SeaMonkey 1.1.1 Released

I haven’t seen anything on Planet Mozilla regarding this…

SeaMonkey 1.1.1 has been released.

Following the Gecko security update releases a few days ago, the SeaMonkey project issued new security and stability releases today for its all-in-one internet application suite. SeaMonkey 1.1.1 is now available for download, fixing several security vulnerabilities as well as a list of problems users of SeaMonkey 1.1 reported to developers.

SeaMonkey 1.0.6 and 1.1 Beta are available

SeaMonkey 1.0.6 and 1.1 Beta have been released.

Keeping the net secure and previewing new features

The SeaMonkey Council is pleased to announce two new releases simultaneously:
First, SeaMonkey 1.0.6 continues the successful 1.0 series of the SeaMonkey all-in-one internet suite, fixing several security vulnerabilities and various stability issues (see the release notes for more information).
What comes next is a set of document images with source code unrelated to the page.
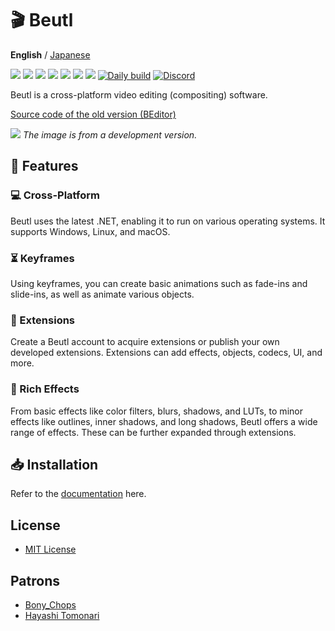 # 🎬 Beutl

__English__ / [Japanese](README.ja.md)

![](https://img.shields.io/github/issues/b-editor/beutl)
![](https://img.shields.io/github/forks/b-editor/beutl)
![](https://img.shields.io/github/stars/b-editor/beutl)
![](https://img.shields.io/github/license/b-editor/beutl)
![](https://img.shields.io/github/downloads/b-editor/beutl/total)
![](https://img.shields.io/github/v/release/b-editor/beutl)
![](https://img.shields.io/github/repo-size/b-editor/beutl)
[![Daily build](https://github.com/b-editor/beutl/actions/workflows/daily-build.yml/badge.svg)](https://github.com/b-editor/beutl/actions/workflows/daily-build.yml)
[![Discord](https://img.shields.io/discord/868076100511760385.svg?label=&logo=discord&logoColor=ffffff&color=7389D8&labelColor=6A7EC2)](https://discord.gg/Bm3pnVc928)

Beutl is a cross-platform video editing (compositing) software.  

[Source code of the old version (BEditor)](https://github.com/b-editor/beutl/tree/old/develop)

![](https://raw.github.com/b-editor/beutl/main/assets/screenshots/screenshot-light-dark.png)
_The image is from a development version._

## 📖 Features

### 💻 Cross-Platform
Beutl uses the latest .NET, enabling it to run on various operating systems. It supports Windows, Linux, and macOS.

### ⏳ Keyframes
Using keyframes, you can create basic animations such as fade-ins and slide-ins, as well as animate various objects.

### 🔌 Extensions
Create a Beutl account to acquire extensions or publish your own developed extensions. Extensions can add effects, objects, codecs, UI, and more.

### 🧰 Rich Effects
From basic effects like color filters, blurs, shadows, and LUTs, to minor effects like outlines, inner shadows, and long shadows, Beutl offers a wide range of effects. These can be further expanded through extensions.

## 📥 Installation
Refer to the [documentation](https://beutl.beditor.net/docs/get-started/install) here.

## License

- [MIT License](https://github.com/b-editor/beutl/blob/main/LICENSE)

## Patrons

- [Bony_Chops](https://www.patreon.com/user/creators?u=52944861)
- [Hayashi Tomonari](https://www.patreon.com/user/creators?u=62872137)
The SeaMonkey Council recommends that all users upgrade to this stable, well-tested version.
Second, the SeaMonkey project has been working hard on improving its software even further, adding new features such as tab previews, spell checking in the browser, an e-mail tagging system, an improved Linux startup script, better new mail notifications, an updated Chatzilla IRC client, and more. A new preview showing off those improvements, SeaMonkey 1.1 Beta, was also released today. This version is intended for developers and testers (but not yet for end users). The SeaMonkey Council encourages interested people to test the Beta and help identify the remaining bugs. Be sure to read the release notes before testing though, as they list not only the new features but also a number of known issues. Any problems that are not already known should be reported to the developers via Bugzilla so that the final SeaMonkey 1.1 release can continue the traditional high quality expected from the Mozilla suite and the SeaMonkey 1.0 series.

Gecko is Gecko

I just read a post by Robert Kaiser in mozilla.dev.general, that contains a great link:

http://www.geckoisgecko.org/

I see it as something like www.googleityoumoron.com, but for web developers. It might be useful for users of Mozilla-based browsers, other than Firefox.

The Mozilla Developer Center also has a good article on Browser Detection and Cross Browser Support, if you come across a website, that is too specific in its browser sniffing.

Someday….

Whole Lotta Theme Discussion Goin’ On

Those interested in giving feedback on purposed changes to the Firefox 2 theme, should head over to the mozilla.dev.themes newsgroup, where there is quite a bit of feedback/discussion taking place.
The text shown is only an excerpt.